Exercise description: Beginning at the first line of the material, output each line exactly until you reach and include the line containing "RAID can be". Leave every picture out.
*** Records to use Section Begins ***
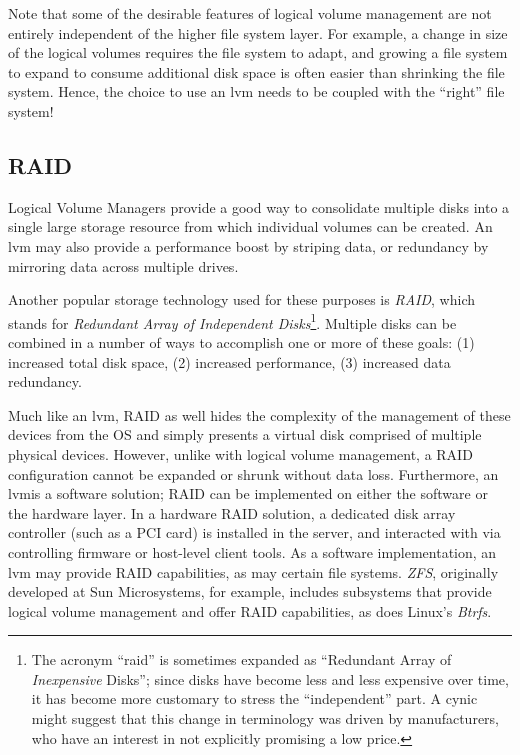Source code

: Note that some of the desirable features of logical
volume management are not entirely independent of the
higher file system layer.  For example, a change in
size of the logical volumes requires the file system
to adapt, and growing a file system to expand to
consume additional disk space is often easier than
shrinking the file system.  Hence, the choice to use
an \gls{lvm} needs to be coupled with the ``right'' file
system!

\subsection{RAID}
\label{file systems:storage-models:dividing-and-combining-disks:raid}

Logical Volume Managers provide a good way to
consolidate multiple disks into a single large storage
resource from which individual volumes can be created.
An \gls{lvm} may also provide a performance boost by
striping data, or redundancy by mirroring data across
multiple drives.

Another popular storage technology used for these
purposes is {\em RAID}, which stands for {\em
Redundant Array of Independent Disks}\footnote{The
acronym ``\gls{raid}'' is sometimes expanded as ``Redundant
Array of {\em Inexpensive} Disks''; since disks have
become less and less expensive over time, it has
become more customary to stress the ``independent''
part.  A cynic might suggest that this change in
terminology was driven by manufacturers, who have an
interest in not explicitly promising a low price.}.
Multiple disks can be combined in a number of ways to
accomplish one or more of these goals: (1) increased
total disk space, (2) increased performance, (3)
increased data redundancy.

Much like an \gls{lvm}, RAID as well hides the
complexity of the management of these devices from the
OS and simply presents a virtual disk comprised of
multiple physical devices.  However, unlike with
logical volume management, a RAID configuration cannot
be expanded or shrunk without data loss.  Furthermore,
an \gls{lvm}is a software solution; RAID can be
implemented on either the software or the hardware
layer.  In a hardware RAID
solution, a dedicated disk array controller (such as a
PCI card) is installed in the server, and
interacted with via controlling firmware or host-level
client tools.  As a software implementation, an
\gls{lvm} may provide RAID
capabilities, as may certain file systems.  {\em
ZFS}, originally developed at Sun
Microsystems, for example,
includes subsystems that provide logical volume
management and offer RAID capabilities, as does
Linux's {\em Btrfs}.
*** Records to use Section Ends ***
Solution to the exercise:
Source code

: Note that some of the desirable features of logical
volume management are not entirely independent of the
higher file system layer.  For example, a change in
size of the logical volumes requires the file system
to adapt, and growing a file system to expand to
consume additional disk space is often easier than
shrinking the file system.  Hence, the choice to use
an \gls{lvm} needs to be coupled with the ``right'' file
system!

\subsection{RAID}
\label{file systems:storage-models:dividing-and-combining-disks:raid}

Logical Volume Managers provide a good way to
consolidate multiple disks into a single large storage
resource from which individual volumes can be created.
An \gls{lvm} may also provide a performance boost by
striping data, or redundancy by mirroring data across
multiple drives.

Another popular storage technology used for these
purposes is {\em RAID}, which stands for {\em
Redundant Array of Independent Disks}\footnote{The
acronym ``\gls{raid}'' is sometimes expanded as ``Redundant
Array of {\em Inexpensive} Disks''; since disks have
become less and less expensive over time, it has
become more customary to stress the ``independent''
part.  A cynic might suggest that this change in
terminology was driven by manufacturers, who have an
interest in not explicitly promising a low price.}.
Multiple disks can be combined in a number of ways to
accomplish one or more of these goals: (1) increased
total disk space, (2) increased performance, (3)
increased data redundancy.

Much like an \gls{lvm}, RAID as well hides the
complexity of the management of these devices from the
OS and simply presents a virtual disk comprised of
multiple physical devices.  However, unlike with
logical volume management, a RAID configuration cannot
be expanded or shrunk without data loss.  Furthermore,
an \gls{lvm}is a software solution; RAID can be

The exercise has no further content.